*Work task*
Would you write out all of the data exactly as it appears below?
Data START
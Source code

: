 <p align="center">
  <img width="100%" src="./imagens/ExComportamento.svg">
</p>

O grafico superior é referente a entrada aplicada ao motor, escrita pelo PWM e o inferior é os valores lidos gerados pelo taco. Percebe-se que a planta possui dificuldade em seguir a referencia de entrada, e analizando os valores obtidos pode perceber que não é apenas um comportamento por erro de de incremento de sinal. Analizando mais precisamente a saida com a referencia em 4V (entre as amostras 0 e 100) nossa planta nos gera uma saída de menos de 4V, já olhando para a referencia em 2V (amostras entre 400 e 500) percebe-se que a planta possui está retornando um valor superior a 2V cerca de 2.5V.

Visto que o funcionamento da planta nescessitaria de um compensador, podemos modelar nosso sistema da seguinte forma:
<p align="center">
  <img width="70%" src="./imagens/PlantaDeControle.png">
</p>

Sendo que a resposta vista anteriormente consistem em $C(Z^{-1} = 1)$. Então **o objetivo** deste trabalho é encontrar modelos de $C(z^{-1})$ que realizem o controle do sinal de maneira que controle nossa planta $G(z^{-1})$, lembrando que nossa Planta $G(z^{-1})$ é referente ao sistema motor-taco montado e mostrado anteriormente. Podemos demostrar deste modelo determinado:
Data END
*Written response*
Source code

: <p align="center">
  <img width="100%" src="./imagens/ExComportamento.svg">
</p>

O grafico superior é referente a entrada aplicada ao motor, escrita pelo PWM e o inferior é os valores lidos gerados pelo taco. Percebe-se que a planta possui dificuldade em seguir a referencia de entrada, e analizando os valores obtidos pode perceber que não é apenas um comportamento por erro de de incremento de sinal. Analizando mais precisamente a saida com a referencia em 4V (entre as amostras 0 e 100) nossa planta nos gera uma saída de menos de 4V, já olhando para a referencia em 2V (amostras entre 400 e 500) percebe-se que a planta possui está retornando um valor superior a 2V cerca de 2.5V.

Visto que o funcionamento da planta nescessitaria de um compensador, podemos modelar nosso sistema da seguinte forma:
<p align="center">
  <img width="70%" src="./imagens/PlantaDeControle.png">
</p>

Sendo que a resposta vista anteriormente consistem em $C(Z^{-1} = 1)$. Então **o objetivo** deste trabalho é encontrar modelos de $C(z^{-1})$ que realizem o controle do sinal de maneira que controle nossa planta $G(z^{-1})$, lembrando que nossa Planta $G(z^{-1})$ é referente ao sistema motor-taco montado e mostrado anteriormente. Podemos demostrar deste modelo determinado:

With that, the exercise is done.